WHAT IS REQUIRED:
For this task, every record below must be reproduced exactly.

Stored data
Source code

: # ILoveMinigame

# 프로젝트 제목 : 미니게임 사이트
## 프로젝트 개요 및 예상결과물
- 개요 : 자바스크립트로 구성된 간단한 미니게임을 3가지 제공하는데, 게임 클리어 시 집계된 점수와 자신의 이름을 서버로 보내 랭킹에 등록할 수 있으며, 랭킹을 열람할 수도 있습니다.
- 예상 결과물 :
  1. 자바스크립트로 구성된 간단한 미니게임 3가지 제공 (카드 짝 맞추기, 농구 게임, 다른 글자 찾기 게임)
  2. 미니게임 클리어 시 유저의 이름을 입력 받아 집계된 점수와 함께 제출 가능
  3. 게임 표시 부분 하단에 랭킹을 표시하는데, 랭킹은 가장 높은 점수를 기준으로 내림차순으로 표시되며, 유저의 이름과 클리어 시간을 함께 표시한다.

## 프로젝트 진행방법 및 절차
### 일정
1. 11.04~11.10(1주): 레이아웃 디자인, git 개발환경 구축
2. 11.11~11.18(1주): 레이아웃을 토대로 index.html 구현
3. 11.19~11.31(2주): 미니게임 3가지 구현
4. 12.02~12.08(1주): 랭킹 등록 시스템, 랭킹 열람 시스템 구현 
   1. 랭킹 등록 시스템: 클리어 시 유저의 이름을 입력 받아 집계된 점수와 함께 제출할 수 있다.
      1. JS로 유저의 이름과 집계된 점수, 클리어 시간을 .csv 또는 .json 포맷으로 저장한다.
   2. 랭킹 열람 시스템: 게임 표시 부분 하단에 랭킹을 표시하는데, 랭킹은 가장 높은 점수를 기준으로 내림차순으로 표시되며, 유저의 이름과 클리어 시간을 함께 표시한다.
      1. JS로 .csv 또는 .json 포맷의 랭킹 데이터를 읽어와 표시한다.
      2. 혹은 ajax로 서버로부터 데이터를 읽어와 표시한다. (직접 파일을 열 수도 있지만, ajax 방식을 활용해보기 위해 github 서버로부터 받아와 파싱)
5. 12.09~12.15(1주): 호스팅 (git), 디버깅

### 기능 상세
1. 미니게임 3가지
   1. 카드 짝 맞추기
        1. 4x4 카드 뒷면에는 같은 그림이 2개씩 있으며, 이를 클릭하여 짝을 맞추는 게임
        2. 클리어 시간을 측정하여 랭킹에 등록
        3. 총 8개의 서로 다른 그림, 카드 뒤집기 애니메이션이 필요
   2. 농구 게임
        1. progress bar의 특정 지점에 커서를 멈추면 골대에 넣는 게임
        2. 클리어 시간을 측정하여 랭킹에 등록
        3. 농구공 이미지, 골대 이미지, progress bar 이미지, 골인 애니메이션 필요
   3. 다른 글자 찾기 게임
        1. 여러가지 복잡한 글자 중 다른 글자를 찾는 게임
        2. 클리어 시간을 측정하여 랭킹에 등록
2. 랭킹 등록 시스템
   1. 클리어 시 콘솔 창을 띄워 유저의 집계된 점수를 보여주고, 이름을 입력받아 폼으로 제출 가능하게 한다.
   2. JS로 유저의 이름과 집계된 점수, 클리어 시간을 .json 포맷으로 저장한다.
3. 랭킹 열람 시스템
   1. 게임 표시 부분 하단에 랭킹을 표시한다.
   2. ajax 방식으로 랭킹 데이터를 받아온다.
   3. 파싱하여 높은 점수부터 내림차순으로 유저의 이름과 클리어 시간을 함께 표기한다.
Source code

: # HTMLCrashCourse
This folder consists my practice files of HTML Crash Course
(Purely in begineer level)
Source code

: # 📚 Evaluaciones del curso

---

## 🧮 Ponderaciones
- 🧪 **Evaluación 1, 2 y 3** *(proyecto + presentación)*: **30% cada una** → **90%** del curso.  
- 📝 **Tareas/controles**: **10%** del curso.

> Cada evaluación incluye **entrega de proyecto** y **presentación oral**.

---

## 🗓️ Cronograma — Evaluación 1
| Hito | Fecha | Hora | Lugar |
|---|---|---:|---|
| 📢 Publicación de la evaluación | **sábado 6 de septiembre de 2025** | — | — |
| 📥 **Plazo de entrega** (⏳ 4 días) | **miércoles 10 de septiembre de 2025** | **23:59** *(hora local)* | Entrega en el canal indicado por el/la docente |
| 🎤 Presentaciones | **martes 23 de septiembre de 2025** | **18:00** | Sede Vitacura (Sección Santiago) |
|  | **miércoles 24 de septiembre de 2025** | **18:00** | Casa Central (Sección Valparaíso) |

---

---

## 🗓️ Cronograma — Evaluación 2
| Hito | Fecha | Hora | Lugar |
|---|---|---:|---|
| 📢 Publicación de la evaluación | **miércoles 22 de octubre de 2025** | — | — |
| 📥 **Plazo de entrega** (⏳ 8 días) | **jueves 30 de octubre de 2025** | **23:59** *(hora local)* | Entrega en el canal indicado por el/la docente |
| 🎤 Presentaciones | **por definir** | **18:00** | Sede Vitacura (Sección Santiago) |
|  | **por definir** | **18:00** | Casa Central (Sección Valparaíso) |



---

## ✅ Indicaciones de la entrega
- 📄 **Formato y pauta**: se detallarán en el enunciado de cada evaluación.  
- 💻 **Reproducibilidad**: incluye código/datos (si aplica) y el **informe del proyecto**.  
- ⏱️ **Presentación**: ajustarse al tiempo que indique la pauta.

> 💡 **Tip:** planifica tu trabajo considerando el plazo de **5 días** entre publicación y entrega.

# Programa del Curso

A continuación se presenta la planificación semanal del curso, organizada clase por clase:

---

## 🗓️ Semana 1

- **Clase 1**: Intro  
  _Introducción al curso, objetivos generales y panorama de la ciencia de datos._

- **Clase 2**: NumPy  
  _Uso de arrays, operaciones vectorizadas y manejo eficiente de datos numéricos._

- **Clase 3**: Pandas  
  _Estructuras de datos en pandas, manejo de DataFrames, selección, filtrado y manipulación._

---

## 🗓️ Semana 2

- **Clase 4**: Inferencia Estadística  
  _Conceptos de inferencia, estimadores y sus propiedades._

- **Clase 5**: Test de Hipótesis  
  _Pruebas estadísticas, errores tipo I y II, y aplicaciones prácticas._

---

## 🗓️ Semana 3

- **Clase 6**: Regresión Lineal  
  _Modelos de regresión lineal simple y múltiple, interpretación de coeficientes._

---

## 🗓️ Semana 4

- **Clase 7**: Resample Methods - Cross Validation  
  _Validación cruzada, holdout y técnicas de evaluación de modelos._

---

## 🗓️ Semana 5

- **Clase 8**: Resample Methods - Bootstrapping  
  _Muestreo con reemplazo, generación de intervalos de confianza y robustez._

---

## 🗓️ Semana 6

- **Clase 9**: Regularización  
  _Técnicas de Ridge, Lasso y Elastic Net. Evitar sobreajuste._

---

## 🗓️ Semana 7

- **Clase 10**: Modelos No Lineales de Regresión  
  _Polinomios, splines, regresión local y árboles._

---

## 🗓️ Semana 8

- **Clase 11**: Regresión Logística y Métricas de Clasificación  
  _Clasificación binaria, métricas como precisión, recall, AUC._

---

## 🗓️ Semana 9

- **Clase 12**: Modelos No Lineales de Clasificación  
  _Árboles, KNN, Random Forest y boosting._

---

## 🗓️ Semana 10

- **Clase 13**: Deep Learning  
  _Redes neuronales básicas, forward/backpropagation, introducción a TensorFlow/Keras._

SOLUTION TO THIS TASK:
Source code

: # ILoveMinigame

# 프로젝트 제목 : 미니게임 사이트
## 프로젝트 개요 및 예상결과물
- 개요 : 자바스크립트로 구성된 간단한 미니게임을 3가지 제공하는데, 게임 클리어 시 집계된 점수와 자신의 이름을 서버로 보내 랭킹에 등록할 수 있으며, 랭킹을 열람할 수도 있습니다.
- 예상 결과물 :
  1. 자바스크립트로 구성된 간단한 미니게임 3가지 제공 (카드 짝 맞추기, 농구 게임, 다른 글자 찾기 게임)
  2. 미니게임 클리어 시 유저의 이름을 입력 받아 집계된 점수와 함께 제출 가능
  3. 게임 표시 부분 하단에 랭킹을 표시하는데, 랭킹은 가장 높은 점수를 기준으로 내림차순으로 표시되며, 유저의 이름과 클리어 시간을 함께 표시한다.

## 프로젝트 진행방법 및 절차
### 일정
1. 11.04~11.10(1주): 레이아웃 디자인, git 개발환경 구축
2. 11.11~11.18(1주): 레이아웃을 토대로 index.html 구현
3. 11.19~11.31(2주): 미니게임 3가지 구현
4. 12.02~12.08(1주): 랭킹 등록 시스템, 랭킹 열람 시스템 구현 
   1. 랭킹 등록 시스템: 클리어 시 유저의 이름을 입력 받아 집계된 점수와 함께 제출할 수 있다.
      1. JS로 유저의 이름과 집계된 점수, 클리어 시간을 .csv 또는 .json 포맷으로 저장한다.
   2. 랭킹 열람 시스템: 게임 표시 부분 하단에 랭킹을 표시하는데, 랭킹은 가장 높은 점수를 기준으로 내림차순으로 표시되며, 유저의 이름과 클리어 시간을 함께 표시한다.
      1. JS로 .csv 또는 .json 포맷의 랭킹 데이터를 읽어와 표시한다.
      2. 혹은 ajax로 서버로부터 데이터를 읽어와 표시한다. (직접 파일을 열 수도 있지만, ajax 방식을 활용해보기 위해 github 서버로부터 받아와 파싱)
5. 12.09~12.15(1주): 호스팅 (git), 디버깅

### 기능 상세
1. 미니게임 3가지
   1. 카드 짝 맞추기
        1. 4x4 카드 뒷면에는 같은 그림이 2개씩 있으며, 이를 클릭하여 짝을 맞추는 게임
        2. 클리어 시간을 측정하여 랭킹에 등록
        3. 총 8개의 서로 다른 그림, 카드 뒤집기 애니메이션이 필요
   2. 농구 게임
        1. progress bar의 특정 지점에 커서를 멈추면 골대에 넣는 게임
        2. 클리어 시간을 측정하여 랭킹에 등록
        3. 농구공 이미지, 골대 이미지, progress bar 이미지, 골인 애니메이션 필요
   3. 다른 글자 찾기 게임
        1. 여러가지 복잡한 글자 중 다른 글자를 찾는 게임
        2. 클리어 시간을 측정하여 랭킹에 등록
2. 랭킹 등록 시스템
   1. 클리어 시 콘솔 창을 띄워 유저의 집계된 점수를 보여주고, 이름을 입력받아 폼으로 제출 가능하게 한다.
   2. JS로 유저의 이름과 집계된 점수, 클리어 시간을 .json 포맷으로 저장한다.
3. 랭킹 열람 시스템
   1. 게임 표시 부분 하단에 랭킹을 표시한다.
   2. ajax 방식으로 랭킹 데이터를 받아온다.
   3. 파싱하여 높은 점수부터 내림차순으로 유저의 이름과 클리어 시간을 함께 표기한다.
Source code

: # HTMLCrashCourse
This folder consists my practice files of HTML Crash Course
(Purely in begineer level)
Source code

: # 📚 Evaluaciones del curso

---

## 🧮 Ponderaciones
- 🧪 **Evaluación 1, 2 y 3** *(proyecto + presentación)*: **30% cada una** → **90%** del curso.  
- 📝 **Tareas/controles**: **10%** del curso.

> Cada evaluación incluye **entrega de proyecto** y **presentación oral**.

---

## 🗓️ Cronograma — Evaluación 1
| Hito | Fecha | Hora | Lugar |
|---|---|---:|---|
| 📢 Publicación de la evaluación | **sábado 6 de septiembre de 2025** | — | — |
| 📥 **Plazo de entrega** (⏳ 4 días) | **miércoles 10 de septiembre de 2025** | **23:59** *(hora local)* | Entrega en el canal indicado por el/la docente |
| 🎤 Presentaciones | **martes 23 de septiembre de 2025** | **18:00** | Sede Vitacura (Sección Santiago) |
|  | **miércoles 24 de septiembre de 2025** | **18:00** | Casa Central (Sección Valparaíso) |

---

---

## 🗓️ Cronograma — Evaluación 2
| Hito | Fecha | Hora | Lugar |
|---|---|---:|---|
| 📢 Publicación de la evaluación | **miércoles 22 de octubre de 2025** | — | — |
| 📥 **Plazo de entrega** (⏳ 8 días) | **jueves 30 de octubre de 2025** | **23:59** *(hora local)* | Entrega en el canal indicado por el/la docente |
| 🎤 Presentaciones | **por definir** | **18:00** | Sede Vitacura (Sección Santiago) |
|  | **por definir** | **18:00** | Casa Central (Sección Valparaíso) |



---

## ✅ Indicaciones de la entrega
- 📄 **Formato y pauta**: se detallarán en el enunciado de cada evaluación.  
- 💻 **Reproducibilidad**: incluye código/datos (si aplica) y el **informe del proyecto**.  
- ⏱️ **Presentación**: ajustarse al tiempo que indique la pauta.

> 💡 **Tip:** planifica tu trabajo considerando el plazo de **5 días** entre publicación y entrega.

# Programa del Curso

A continuación se presenta la planificación semanal del curso, organizada clase por clase:

---

## 🗓️ Semana 1

- **Clase 1**: Intro  
  _Introducción al curso, objetivos generales y panorama de la ciencia de datos._

- **Clase 2**: NumPy  
  _Uso de arrays, operaciones vectorizadas y manejo eficiente de datos numéricos._

- **Clase 3**: Pandas  
  _Estructuras de datos en pandas, manejo de DataFrames, selección, filtrado y manipulación._

---

## 🗓️ Semana 2

- **Clase 4**: Inferencia Estadística  
  _Conceptos de inferencia, estimadores y sus propiedades._

- **Clase 5**: Test de Hipótesis  
  _Pruebas estadísticas, errores tipo I y II, y aplicaciones prácticas._

---

## 🗓️ Semana 3

- **Clase 6**: Regresión Lineal  
  _Modelos de regresión lineal simple y múltiple, interpretación de coeficientes._

---

## 🗓️ Semana 4

- **Clase 7**: Resample Methods - Cross Validation  
  _Validación cruzada, holdout y técnicas de evaluación de modelos._

---

## 🗓️ Semana 5

- **Clase 8**: Resample Methods - Bootstrapping  
  _Muestreo con reemplazo, generación de intervalos de confianza y robustez._

---

## 🗓️ Semana 6

- **Clase 9**: Regularización  
  _Técnicas de Ridge, Lasso y Elastic Net. Evitar sobreajuste._

---

## 🗓️ Semana 7

- **Clase 10**: Modelos No Lineales de Regresión  
  _Polinomios, splines, regresión local y árboles._

---

## 🗓️ Semana 8

- **Clase 11**: Regresión Logística y Métricas de Clasificación  
  _Clasificación binaria, métricas como precisión, recall, AUC._

---

## 🗓️ Semana 9

- **Clase 12**: Modelos No Lineales de Clasificación  
  _Árboles, KNN, Random Forest y boosting._

---

## 🗓️ Semana 10

- **Clase 13**: Deep Learning  
  _Redes neuronales básicas, forward/backpropagation, introducción a TensorFlow/Keras._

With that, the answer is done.